Required action:
Each entry is to be retyped exactly as it appears. Leave the images out.

Information supplied:
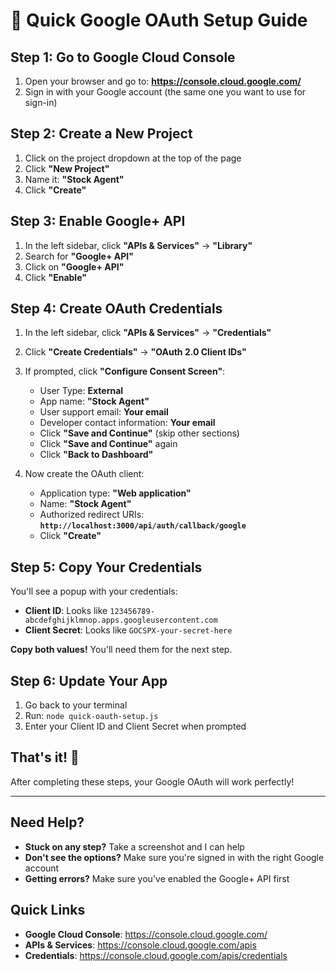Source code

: # 🚀 Quick Google OAuth Setup Guide

## Step 1: Go to Google Cloud Console
1. Open your browser and go to: **https://console.cloud.google.com/**
2. Sign in with your Google account (the same one you want to use for sign-in)

## Step 2: Create a New Project
1. Click on the project dropdown at the top of the page
2. Click **"New Project"**
3. Name it: **"Stock Agent"**
4. Click **"Create"**

## Step 3: Enable Google+ API
1. In the left sidebar, click **"APIs & Services"** → **"Library"**
2. Search for **"Google+ API"**
3. Click on **"Google+ API"**
4. Click **"Enable"**

## Step 4: Create OAuth Credentials
1. In the left sidebar, click **"APIs & Services"** → **"Credentials"**
2. Click **"Create Credentials"** → **"OAuth 2.0 Client IDs"**
3. If prompted, click **"Configure Consent Screen"**:
   - User Type: **External**
   - App name: **"Stock Agent"**
   - User support email: **Your email**
   - Developer contact information: **Your email**
   - Click **"Save and Continue"** (skip other sections)
   - Click **"Save and Continue"** again
   - Click **"Back to Dashboard"**

4. Now create the OAuth client:
   - Application type: **"Web application"**
   - Name: **"Stock Agent"**
   - Authorized redirect URIs: **`http://localhost:3000/api/auth/callback/google`**
   - Click **"Create"**

## Step 5: Copy Your Credentials
You'll see a popup with your credentials:
- **Client ID**: Looks like `123456789-abcdefghijklmnop.apps.googleusercontent.com`
- **Client Secret**: Looks like `GOCSPX-your-secret-here`

**Copy both values!** You'll need them for the next step.

## Step 6: Update Your App
1. Go back to your terminal
2. Run: `node quick-oauth-setup.js`
3. Enter your Client ID and Client Secret when prompted

## That's it! 🎉
After completing these steps, your Google OAuth will work perfectly!

---

## Need Help?
- **Stuck on any step?** Take a screenshot and I can help
- **Don't see the options?** Make sure you're signed in with the right Google account
- **Getting errors?** Make sure you've enabled the Google+ API first

## Quick Links
- **Google Cloud Console**: https://console.cloud.google.com/
- **APIs & Services**: https://console.cloud.google.com/apis
- **Credentials**: https://console.cloud.google.com/apis/credentials 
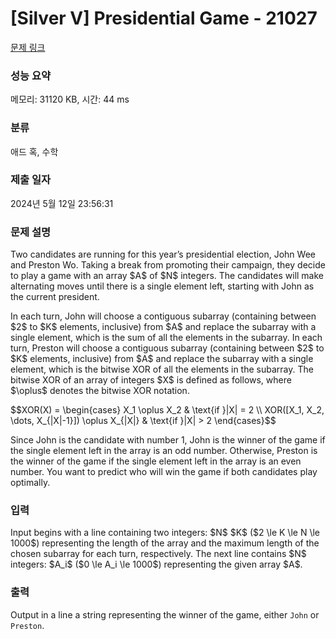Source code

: # [Silver V] Presidential Game - 21027 

[문제 링크](https://www.acmicpc.net/problem/21027) 

### 성능 요약

메모리: 31120 KB, 시간: 44 ms

### 분류

애드 혹, 수학

### 제출 일자

2024년 5월 12일 23:56:31

### 문제 설명

<p>Two candidates are running for this year’s presidential election, John Wee and Preston Wo. Taking a break from promoting their campaign, they decide to play a game with an array $A$ of $N$ integers. The candidates will make alternating moves until there is a single element left, starting with John as the current president.</p>

<p>In each turn, John will choose a contiguous subarray (containing between $2$ to $K$ elements, inclusive) from $A$ and replace the subarray with a single element, which is the sum of all the elements in the subarray. In each turn, Preston will choose a contiguous subarray (containing between $2$ to $K$ elements, inclusive) from $A$ and replace the subarray with a single element, which is the bitwise XOR of all the elements in the subarray. The bitwise XOR of an array of integers $X$ is defined as follows, where $\oplus$ denotes the bitwise XOR notation.</p>

<p>$$XOR(X) = \begin{cases} X_1 \oplus X_2 & \text{if }|X| = 2 \\ XOR([X_1, X_2, \dots, X_{|X|-1}]) \oplus X_{|X|} & \text{if }|X| > 2 \end{cases}$$</p>

<p>Since John is the candidate with number 1, John is the winner of the game if the single element left in the array is an odd number. Otherwise, Preston is the winner of the game if the single element left in the array is an even number. You want to predict who will win the game if both candidates play optimally.</p>

### 입력 

 <p>Input begins with a line containing two integers: $N$ $K$ ($2 \le K \le N \le 1000$) representing the length of the array and the maximum length of the chosen subarray for each turn, respectively. The next line contains $N$ integers: $A_i$ ($0 \le A_i \le 1000$) representing the given array $A$.</p>

### 출력 

 <p>Output in a line a string representing the winner of the game, either <code>John</code> or <code>Preston</code>.</p>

Answer space:
Source code

: # 🚀 Quick Google OAuth Setup Guide

## Step 1: Go to Google Cloud Console
1. Open your browser and go to: **https://console.cloud.google.com/**
2. Sign in with your Google account (the same one you want to use for sign-in)

## Step 2: Create a New Project
1. Click on the project dropdown at the top of the page
2. Click **"New Project"**
3. Name it: **"Stock Agent"**
4. Click **"Create"**

## Step 3: Enable Google+ API
1. In the left sidebar, click **"APIs & Services"** → **"Library"**
2. Search for **"Google+ API"**
3. Click on **"Google+ API"**
4. Click **"Enable"**

## Step 4: Create OAuth Credentials
1. In the left sidebar, click **"APIs & Services"** → **"Credentials"**
2. Click **"Create Credentials"** → **"OAuth 2.0 Client IDs"**
3. If prompted, click **"Configure Consent Screen"**:
   - User Type: **External**
   - App name: **"Stock Agent"**
   - User support email: **Your email**
   - Developer contact information: **Your email**
   - Click **"Save and Continue"** (skip other sections)
   - Click **"Save and Continue"** again
   - Click **"Back to Dashboard"**

4. Now create the OAuth client:
   - Application type: **"Web application"**
   - Name: **"Stock Agent"**
   - Authorized redirect URIs: **`http://localhost:3000/api/auth/callback/google`**
   - Click **"Create"**

## Step 5: Copy Your Credentials
You'll see a popup with your credentials:
- **Client ID**: Looks like `123456789-abcdefghijklmnop.apps.googleusercontent.com`
- **Client Secret**: Looks like `GOCSPX-your-secret-here`

**Copy both values!** You'll need them for the next step.

## Step 6: Update Your App
1. Go back to your terminal
2. Run: `node quick-oauth-setup.js`
3. Enter your Client ID and Client Secret when prompted

## That's it! 🎉
After completing these steps, your Google OAuth will work perfectly!

---

## Need Help?
- **Stuck on any step?** Take a screenshot and I can help
- **Don't see the options?** Make sure you're signed in with the right Google account
- **Getting errors?** Make sure you've enabled the Google+ API first

## Quick Links
- **Google Cloud Console**: https://console.cloud.google.com/
- **APIs & Services**: https://console.cloud.google.com/apis
- **Credentials**: https://console.cloud.google.com/apis/credentials 
Source code

: # [Silver V] Presidential Game - 21027 

[문제 링크](https://www.acmicpc.net/problem/21027) 

### 성능 요약

메모리: 31120 KB, 시간: 44 ms

### 분류

애드 혹, 수학

### 제출 일자

2024년 5월 12일 23:56:31

### 문제 설명

<p>Two candidates are running for this year’s presidential election, John Wee and Preston Wo. Taking a break from promoting their campaign, they decide to play a game with an array $A$ of $N$ integers. The candidates will make alternating moves until there is a single element left, starting with John as the current president.</p>

<p>In each turn, John will choose a contiguous subarray (containing between $2$ to $K$ elements, inclusive) from $A$ and replace the subarray with a single element, which is the sum of all the elements in the subarray. In each turn, Preston will choose a contiguous subarray (containing between $2$ to $K$ elements, inclusive) from $A$ and replace the subarray with a single element, which is the bitwise XOR of all the elements in the subarray. The bitwise XOR of an array of integers $X$ is defined as follows, where $\oplus$ denotes the bitwise XOR notation.</p>

<p>$$XOR(X) = \begin{cases} X_1 \oplus X_2 & \text{if }|X| = 2 \\ XOR([X_1, X_2, \dots, X_{|X|-1}]) \oplus X_{|X|} & \text{if }|X| > 2 \end{cases}$$</p>

<p>Since John is the candidate with number 1, John is the winner of the game if the single element left in the array is an odd number. Otherwise, Preston is the winner of the game if the single element left in the array is an even number. You want to predict who will win the game if both candidates play optimally.</p>

### 입력 

 <p>Input begins with a line containing two integers: $N$ $K$ ($2 \le K \le N \le 1000$) representing the length of the array and the maximum length of the chosen subarray for each turn, respectively. The next line contains $N$ integers: $A_i$ ($0 \le A_i \le 1000$) representing the given array $A$.</p>

### 출력 

 <p>Output in a line a string representing the winner of the game, either <code>John</code> or <code>Preston</code>.</p>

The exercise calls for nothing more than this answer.